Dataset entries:
- - - - -

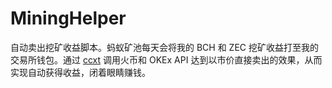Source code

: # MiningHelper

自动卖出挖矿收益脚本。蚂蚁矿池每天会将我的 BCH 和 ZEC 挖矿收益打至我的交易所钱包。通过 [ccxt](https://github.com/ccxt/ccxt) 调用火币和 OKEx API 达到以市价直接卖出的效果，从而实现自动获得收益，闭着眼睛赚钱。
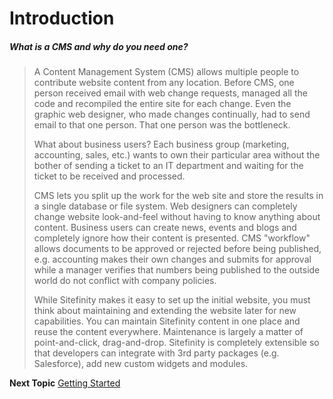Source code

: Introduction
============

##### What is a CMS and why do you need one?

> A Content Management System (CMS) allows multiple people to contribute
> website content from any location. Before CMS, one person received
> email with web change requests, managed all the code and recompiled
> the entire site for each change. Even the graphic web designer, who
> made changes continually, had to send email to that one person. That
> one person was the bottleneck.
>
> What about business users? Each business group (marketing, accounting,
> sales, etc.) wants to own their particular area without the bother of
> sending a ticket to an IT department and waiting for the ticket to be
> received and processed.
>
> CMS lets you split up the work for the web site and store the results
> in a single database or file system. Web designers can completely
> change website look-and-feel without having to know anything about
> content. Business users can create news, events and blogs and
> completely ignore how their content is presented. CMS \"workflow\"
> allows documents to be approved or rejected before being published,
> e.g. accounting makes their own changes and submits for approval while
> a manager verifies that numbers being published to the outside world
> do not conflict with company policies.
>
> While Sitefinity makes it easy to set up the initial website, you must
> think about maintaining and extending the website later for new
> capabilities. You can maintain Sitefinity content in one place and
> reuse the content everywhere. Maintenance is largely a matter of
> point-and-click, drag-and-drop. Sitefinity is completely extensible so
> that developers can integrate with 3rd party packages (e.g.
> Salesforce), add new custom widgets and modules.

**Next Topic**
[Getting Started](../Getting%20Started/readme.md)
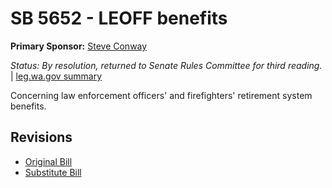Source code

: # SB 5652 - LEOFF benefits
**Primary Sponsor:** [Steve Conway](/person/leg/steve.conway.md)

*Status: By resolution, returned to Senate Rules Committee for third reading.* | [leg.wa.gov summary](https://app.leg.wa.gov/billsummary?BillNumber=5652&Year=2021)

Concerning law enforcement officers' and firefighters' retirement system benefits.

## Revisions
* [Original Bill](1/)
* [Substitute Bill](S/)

- - - - -

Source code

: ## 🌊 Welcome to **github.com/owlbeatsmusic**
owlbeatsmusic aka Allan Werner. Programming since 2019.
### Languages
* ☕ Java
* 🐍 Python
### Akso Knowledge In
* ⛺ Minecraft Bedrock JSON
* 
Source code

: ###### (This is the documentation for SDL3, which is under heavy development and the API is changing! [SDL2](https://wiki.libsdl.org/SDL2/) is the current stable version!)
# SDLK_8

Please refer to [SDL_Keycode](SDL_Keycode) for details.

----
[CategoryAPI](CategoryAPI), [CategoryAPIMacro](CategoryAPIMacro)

- - - - -

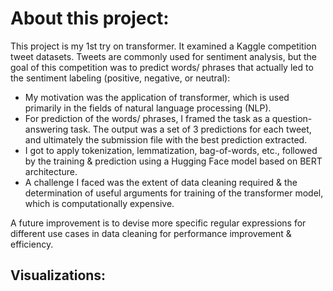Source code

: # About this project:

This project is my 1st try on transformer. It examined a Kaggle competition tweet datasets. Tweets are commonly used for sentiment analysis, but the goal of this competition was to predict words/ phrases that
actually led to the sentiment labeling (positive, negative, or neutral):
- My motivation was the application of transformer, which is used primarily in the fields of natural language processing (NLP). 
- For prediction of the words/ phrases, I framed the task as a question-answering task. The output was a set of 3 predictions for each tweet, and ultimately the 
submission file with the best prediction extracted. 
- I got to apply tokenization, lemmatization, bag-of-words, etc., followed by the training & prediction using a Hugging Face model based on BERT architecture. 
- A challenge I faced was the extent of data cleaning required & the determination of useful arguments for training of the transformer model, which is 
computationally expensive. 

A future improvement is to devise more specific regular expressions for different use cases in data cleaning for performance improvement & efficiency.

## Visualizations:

- - - - -

*TASK DIRECTIONS:*
Each line of the data that contains "which" belongs in the answer.

*RESULT FOR THIS EXERCISE:*
: ###### (This is the documentation for SDL3, which is under heavy development and the API is changing! [SDL2](https://wiki.libsdl.org/SDL2/) is the current stable version!)
- My motivation was the application of transformer, which is used primarily in the fields of natural language processing (NLP). 
- A challenge I faced was the extent of data cleaning required & the determination of useful arguments for training of the transformer model, which is 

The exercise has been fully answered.